**YOUR TASK**. The lines below from the one with "- Price for each tier" up to and including the one with "Vue의 컴포넌트 기반" are what you should set down, exactly and without pictures.

**INPUT FOR THIS TASK**.
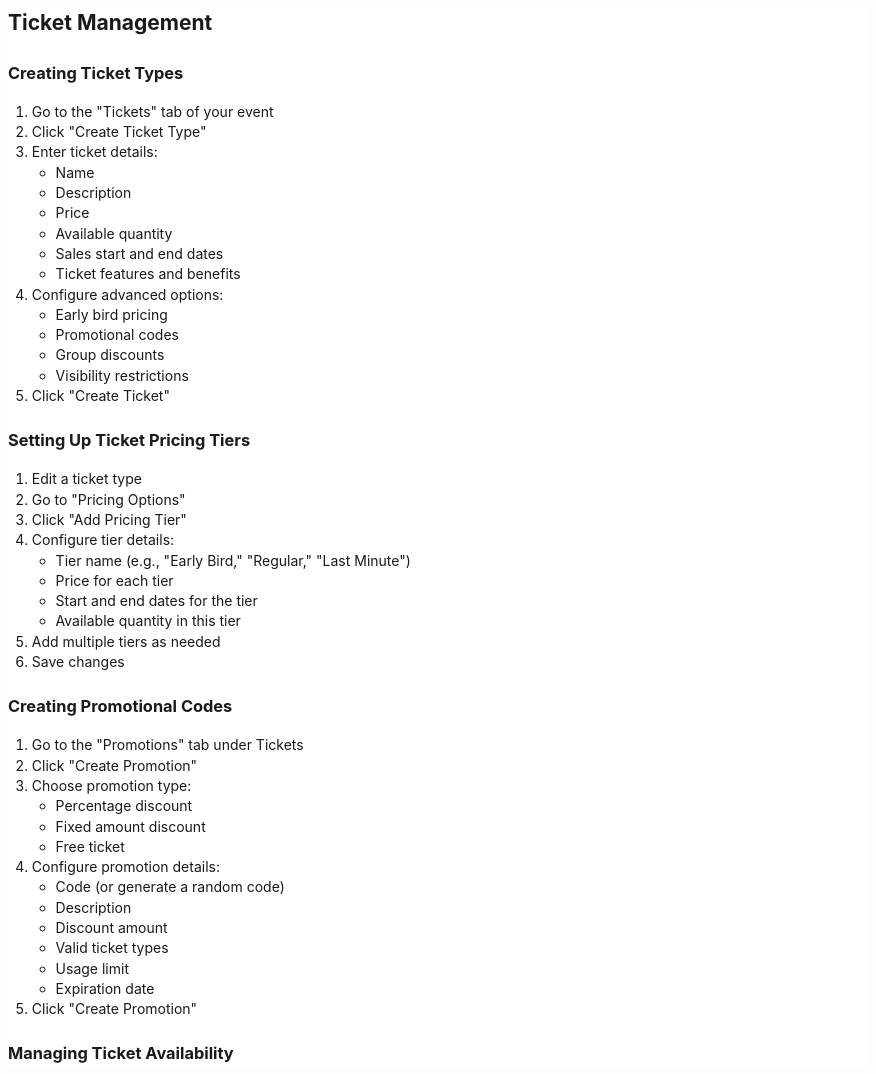 ## Ticket Management

### Creating Ticket Types

1. Go to the "Tickets" tab of your event
2. Click "Create Ticket Type"
3. Enter ticket details:
    - Name
    - Description
    - Price
    - Available quantity
    - Sales start and end dates
    - Ticket features and benefits
4. Configure advanced options:
    - Early bird pricing
    - Promotional codes
    - Group discounts
    - Visibility restrictions
5. Click "Create Ticket"

### Setting Up Ticket Pricing Tiers

1. Edit a ticket type
2. Go to "Pricing Options"
3. Click "Add Pricing Tier"
4. Configure tier details:
    - Tier name (e.g., "Early Bird," "Regular," "Last Minute")
    - Price for each tier
    - Start and end dates for the tier
    - Available quantity in this tier
5. Add multiple tiers as needed
6. Save changes

### Creating Promotional Codes

1. Go to the "Promotions" tab under Tickets
2. Click "Create Promotion"
3. Choose promotion type:
    - Percentage discount
    - Fixed amount discount
    - Free ticket
4. Configure promotion details:
    - Code (or generate a random code)
    - Description
    - Discount amount
    - Valid ticket types
    - Usage limit
    - Expiration date
5. Click "Create Promotion"

### Managing Ticket Availability
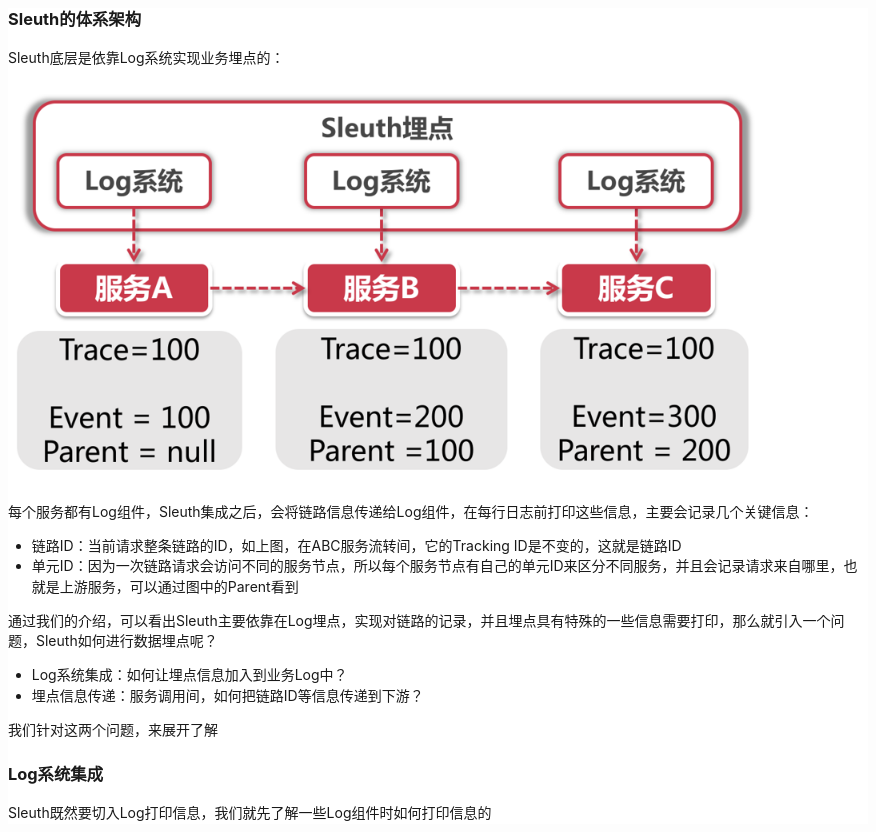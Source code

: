 ### Sleuth的体系架构

Sleuth底层是依靠Log系统实现业务埋点的：

<img src="image/image-20201215152205438.png" alt="image-20201215152205438" style="zoom:80%;" />

每个服务都有Log组件，Sleuth集成之后，会将链路信息传递给Log组件，在每行日志前打印这些信息，主要会记录几个关键信息：

- 链路ID：当前请求整条链路的ID，如上图，在ABC服务流转间，它的Tracking ID是不变的，这就是链路ID
- 单元ID：因为一次链路请求会访问不同的服务节点，所以每个服务节点有自己的单元ID来区分不同服务，并且会记录请求来自哪里，也就是上游服务，可以通过图中的Parent看到

通过我们的介绍，可以看出Sleuth主要依靠在Log埋点，实现对链路的记录，并且埋点具有特殊的一些信息需要打印，那么就引入一个问题，Sleuth如何进行数据埋点呢？

- Log系统集成：如何让埋点信息加入到业务Log中？
- 埋点信息传递：服务调用间，如何把链路ID等信息传递到下游？

我们针对这两个问题，来展开了解

### Log系统集成

Sleuth既然要切入Log打印信息，我们就先了解一些Log组件时如何打印信息的
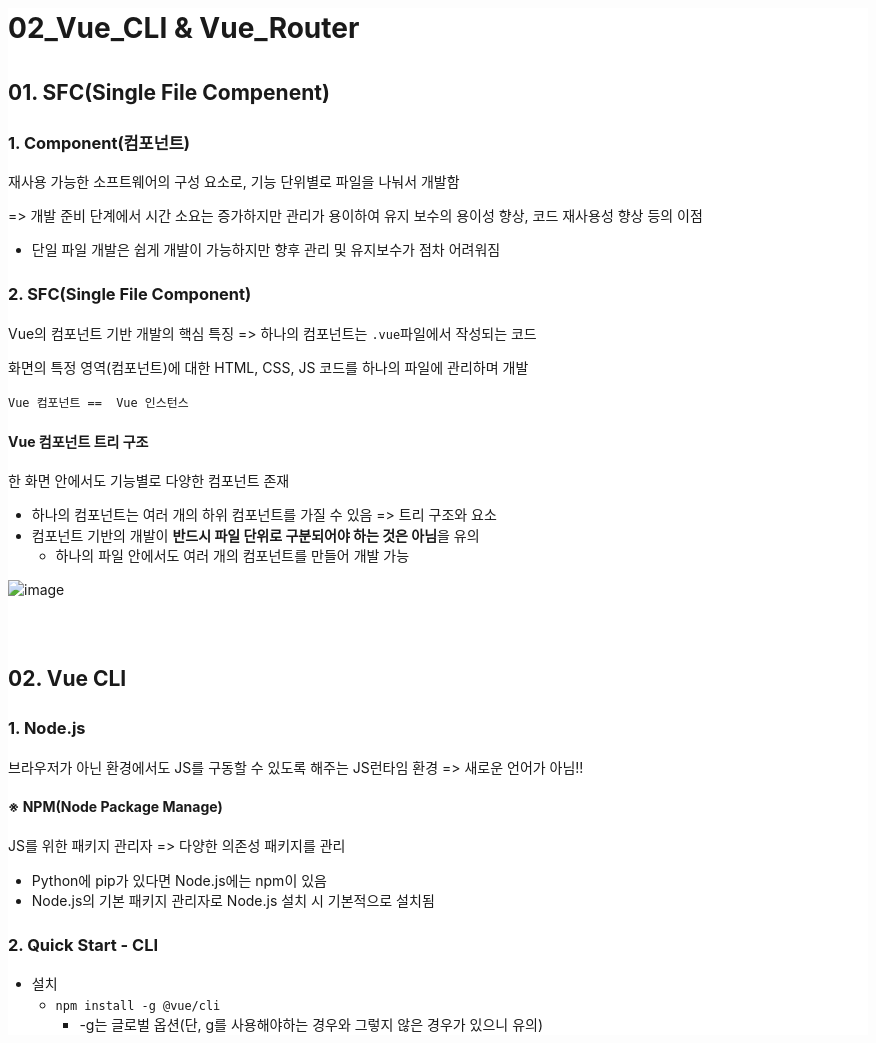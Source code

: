 # 02_Vue_CLI & Vue_Router



## 01. SFC(Single File Compenent)

### 1. Component(컴포넌트)

재사용 가능한 소프트웨어의 구성 요소로, 기능 단위별로 파일을 나눠서 개발함

=> 개발 준비 단계에서 시간 소요는 증가하지만 관리가 용이하여 유지 보수의 용이성 향상, 코드 재사용성 향상 등의 이점

- 단일 파일 개발은 쉽게 개발이 가능하지만 향후 관리 및 유지보수가 점차 어려워짐



### 2. SFC(Single File Component)

Vue의 컴포넌트 기반 개발의 핵심 특징 => 하나의 컴포넌트는 `.vue`파일에서 작성되는 코드

화면의 특정 영역(컴포넌트)에 대한 HTML, CSS, JS 코드를 하나의 파일에 관리하며 개발

`Vue 컴포넌트 ==  Vue 인스턴스`



#### Vue 컴포넌트 트리 구조

한 화면 안에서도 기능별로 다양한 컴포넌트 존재

- 하나의 컴포넌트는 여러 개의 하위 컴포넌트를 가질 수 있음 => 트리 구조와 요소
- 컴포넌트 기반의 개발이 **반드시 파일 단위로 구분되어야 하는 것은 아님**을 유의
  - 하나의 파일 안에서도 여러 개의 컴포넌트를 만들어 개발 가능

![image](https://user-images.githubusercontent.com/93081720/167391414-657279b6-93f1-4f07-83bc-e9bf4343d380.png)

<br>

## 02. Vue CLI

### 1. Node.js

브라우저가 아닌 환경에서도 JS를 구동할 수 있도록 해주는 JS런타임 환경 => 새로운 언어가 아님!!

#### ※ NPM(Node Package Manage)

JS를 위한 패키지 관리자 => 다양한 의존성 패키지를 관리

- Python에 pip가 있다면 Node.js에는 npm이 있음
- Node.js의 기본 패키지 관리자로 Node.js 설치 시 기본적으로 설치됨



### 2. Quick Start - CLI

- 설치
  - `npm install -g @vue/cli`
    - -g는 글로벌 옵션(단, g를 사용해야하는 경우와 그렇지 않은 경우가 있으니 유의)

**TASK ANSWER**.
    - Price for each tier
    - Start and end dates for the tier
    - Available quantity in this tier
5. Add multiple tiers as needed
6. Save changes

### Creating Promotional Codes

1. Go to the "Promotions" tab under Tickets
2. Click "Create Promotion"
3. Choose promotion type:
    - Percentage discount
    - Fixed amount discount
    - Free ticket
4. Configure promotion details:
    - Code (or generate a random code)
    - Description
    - Discount amount
    - Valid ticket types
    - Usage limit
    - Expiration date
5. Click "Create Promotion"

### Managing Ticket Availability
Source code

: ### Sleuth的体系架构

Sleuth底层是依靠Log系统实现业务埋点的：

<img src="image/image-20201215152205438.png" alt="image-20201215152205438" style="zoom:80%;" />

每个服务都有Log组件，Sleuth集成之后，会将链路信息传递给Log组件，在每行日志前打印这些信息，主要会记录几个关键信息：

- 链路ID：当前请求整条链路的ID，如上图，在ABC服务流转间，它的Tracking ID是不变的，这就是链路ID
- 单元ID：因为一次链路请求会访问不同的服务节点，所以每个服务节点有自己的单元ID来区分不同服务，并且会记录请求来自哪里，也就是上游服务，可以通过图中的Parent看到

通过我们的介绍，可以看出Sleuth主要依靠在Log埋点，实现对链路的记录，并且埋点具有特殊的一些信息需要打印，那么就引入一个问题，Sleuth如何进行数据埋点呢？

- Log系统集成：如何让埋点信息加入到业务Log中？
- 埋点信息传递：服务调用间，如何把链路ID等信息传递到下游？

我们针对这两个问题，来展开了解

### Log系统集成

Sleuth既然要切入Log打印信息，我们就先了解一些Log组件时如何打印信息的
Source code

: # 02_Vue_CLI & Vue_Router



## 01. SFC(Single File Compenent)

### 1. Component(컴포넌트)

재사용 가능한 소프트웨어의 구성 요소로, 기능 단위별로 파일을 나눠서 개발함

=> 개발 준비 단계에서 시간 소요는 증가하지만 관리가 용이하여 유지 보수의 용이성 향상, 코드 재사용성 향상 등의 이점

- 단일 파일 개발은 쉽게 개발이 가능하지만 향후 관리 및 유지보수가 점차 어려워짐



### 2. SFC(Single File Component)

Vue의 컴포넌트 기반 개발의 핵심 특징 => 하나의 컴포넌트는 `.vue`파일에서 작성되는 코드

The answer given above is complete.